Dazu sollte jedoch nicht mehr der Kunde – den gibt es nämlich nicht – in den Mittelpunkt gerückt werden, sondern klar definierte Kundengruppen. Diese müssten auch nicht mehr nach Alter und Vermögensklassen/ AuM definiert werden, sondern konsequent nach Kundenbedürfnissen und -nutzen (Benefit Segmentation). Die Banken sollten passgenaue, kundenspezifische, jederzeit verfügbare Angebote schaffen und etwa für vermögende Singles, mittelständische Unternehmen, kommerzielle Immobilieninvestoren, Senioren oder Selbständige Hilfe und Unterstützung anbieten, die idealerweise über das traditionelle Bankgeschäft hinausgehen.

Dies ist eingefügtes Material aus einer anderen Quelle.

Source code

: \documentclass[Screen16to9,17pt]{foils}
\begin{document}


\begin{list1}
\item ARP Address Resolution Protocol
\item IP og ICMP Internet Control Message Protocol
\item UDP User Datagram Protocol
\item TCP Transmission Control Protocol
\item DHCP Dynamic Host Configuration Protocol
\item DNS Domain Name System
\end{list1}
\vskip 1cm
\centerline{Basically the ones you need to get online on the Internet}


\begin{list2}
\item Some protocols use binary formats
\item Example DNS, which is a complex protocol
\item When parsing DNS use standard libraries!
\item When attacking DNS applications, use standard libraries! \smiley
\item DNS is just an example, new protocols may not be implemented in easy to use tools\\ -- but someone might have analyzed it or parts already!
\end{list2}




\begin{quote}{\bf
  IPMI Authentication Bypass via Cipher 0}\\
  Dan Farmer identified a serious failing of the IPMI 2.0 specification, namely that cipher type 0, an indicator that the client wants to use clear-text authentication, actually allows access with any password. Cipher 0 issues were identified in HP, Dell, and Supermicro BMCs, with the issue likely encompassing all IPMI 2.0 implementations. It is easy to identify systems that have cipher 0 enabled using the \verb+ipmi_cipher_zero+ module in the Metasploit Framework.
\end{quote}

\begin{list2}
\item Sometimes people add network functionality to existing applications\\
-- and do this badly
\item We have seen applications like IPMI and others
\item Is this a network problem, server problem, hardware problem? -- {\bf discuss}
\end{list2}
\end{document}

Wie der Wandel gelingen kann
Dafür aber müssten sich die Banken, die bisher weitestgehend unabhängig von anderen Akteuren agieren, öffnen. Sie müssten Plattformen schaffen, in die sich die Angebote Dritter leicht integrieren lassen und deren Customer Journeys einzig nach den Präferenzen und Anforderungen der einzelnen Kundengruppen ausgerichtet sind. Nur wenn sich die Banken mitten im Leben der Kunden als vertrauenswürdige Schnittstelle positionieren, gelingt der Aufbau der wichtigen emotionalen Bindung.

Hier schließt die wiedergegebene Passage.